• **HOW TO COMPLETE THIS TASK**
Each line of the material below is to be written out exactly. Leave out any picture.

• **DATA UNDER STUDY**
======
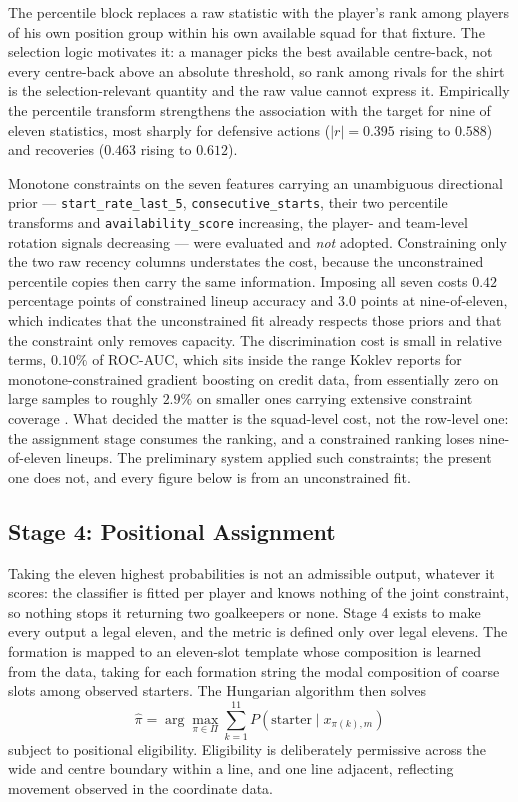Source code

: \documentclass[conference]{IEEEtran}
\begin{document}
The percentile block replaces a raw statistic with the player's rank among players of his own position group within his own available squad for that fixture. The selection logic motivates it: a manager picks the best available centre-back, not every centre-back above an absolute threshold, so rank among rivals for the shirt is the selection-relevant quantity and the raw value cannot express it. Empirically the percentile transform strengthens the association with the target for nine of eleven statistics, most sharply for defensive actions ($|r| = 0.395$ rising to $0.588$) and recoveries ($0.463$ rising to $0.612$).

Monotone constraints on the seven features carrying an unambiguous directional prior --- \texttt{start\_rate\_last\_5}, \texttt{consecutive\_starts}, their two percentile transforms and \texttt{availability\_score} increasing, the player- and team-level rotation signals decreasing --- were evaluated and \emph{not} adopted. Constraining only the two raw recency columns understates the cost, because the unconstrained percentile copies then carry the same information. Imposing all seven costs $0.42$ percentage points of constrained lineup accuracy and $3.0$ points at nine-of-eleven, which indicates that the unconstrained fit already respects those priors and that the constraint only removes capacity. The discrimination cost is small in relative terms, $0.10\%$ of ROC-AUC, which sits inside the range Koklev reports for monotone-constrained gradient boosting on credit data, from essentially zero on large samples to roughly $2.9\%$ on smaller ones carrying extensive constraint coverage \cite{koklev2025}. What decided the matter is the squad-level cost, not the row-level one: the assignment stage consumes the ranking, and a constrained ranking loses nine-of-eleven lineups. The preliminary system applied such constraints; the present one does not, and every figure below is from an unconstrained fit.

\subsection{Stage 4: Positional Assignment}

Taking the eleven highest probabilities is not an admissible output, whatever it scores: the classifier is fitted per player and knows nothing of the joint constraint, so nothing stops it returning two goalkeepers or none. Stage 4 exists to make every output a legal eleven, and the metric is defined only over legal elevens. The formation is mapped to an eleven-slot template whose composition is learned from the data, taking for each formation string the modal composition of coarse slots among observed starters. The Hungarian algorithm then solves
\begin{equation}
\hat{\pi} = \arg\max_{\pi \in \Pi} \sum_{k=1}^{11} P\left(\text{starter} \mid x_{\pi(k),m}\right)
\label{eq:hungarian}
\end{equation}
subject to positional eligibility. Eligibility is deliberately permissive across the wide and centre boundary within a line, and one line adjacent, reflecting movement observed in the coordinate data.
\end{document}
======
• **ANSWER TO THIS PROBLEM**
Source code

: \documentclass[conference]{IEEEtran}
\begin{document}
The percentile block replaces a raw statistic with the player's rank among players of his own position group within his own available squad for that fixture. The selection logic motivates it: a manager picks the best available centre-back, not every centre-back above an absolute threshold, so rank among rivals for the shirt is the selection-relevant quantity and the raw value cannot express it. Empirically the percentile transform strengthens the association with the target for nine of eleven statistics, most sharply for defensive actions ($|r| = 0.395$ rising to $0.588$) and recoveries ($0.463$ rising to $0.612$).

Monotone constraints on the seven features carrying an unambiguous directional prior --- \texttt{start\_rate\_last\_5}, \texttt{consecutive\_starts}, their two percentile transforms and \texttt{availability\_score} increasing, the player- and team-level rotation signals decreasing --- were evaluated and \emph{not} adopted. Constraining only the two raw recency columns understates the cost, because the unconstrained percentile copies then carry the same information. Imposing all seven costs $0.42$ percentage points of constrained lineup accuracy and $3.0$ points at nine-of-eleven, which indicates that the unconstrained fit already respects those priors and that the constraint only removes capacity. The discrimination cost is small in relative terms, $0.10\%$ of ROC-AUC, which sits inside the range Koklev reports for monotone-constrained gradient boosting on credit data, from essentially zero on large samples to roughly $2.9\%$ on smaller ones carrying extensive constraint coverage \cite{koklev2025}. What decided the matter is the squad-level cost, not the row-level one: the assignment stage consumes the ranking, and a constrained ranking loses nine-of-eleven lineups. The preliminary system applied such constraints; the present one does not, and every figure below is from an unconstrained fit.

\subsection{Stage 4: Positional Assignment}

Taking the eleven highest probabilities is not an admissible output, whatever it scores: the classifier is fitted per player and knows nothing of the joint constraint, so nothing stops it returning two goalkeepers or none. Stage 4 exists to make every output a legal eleven, and the metric is defined only over legal elevens. The formation is mapped to an eleven-slot template whose composition is learned from the data, taking for each formation string the modal composition of coarse slots among observed starters. The Hungarian algorithm then solves
\begin{equation}
\hat{\pi} = \arg\max_{\pi \in \Pi} \sum_{k=1}^{11} P\left(\text{starter} \mid x_{\pi(k),m}\right)
\label{eq:hungarian}
\end{equation}
subject to positional eligibility. Eligibility is deliberately permissive across the wide and centre boundary within a line, and one line adjacent, reflecting movement observed in the coordinate data.
\end{document}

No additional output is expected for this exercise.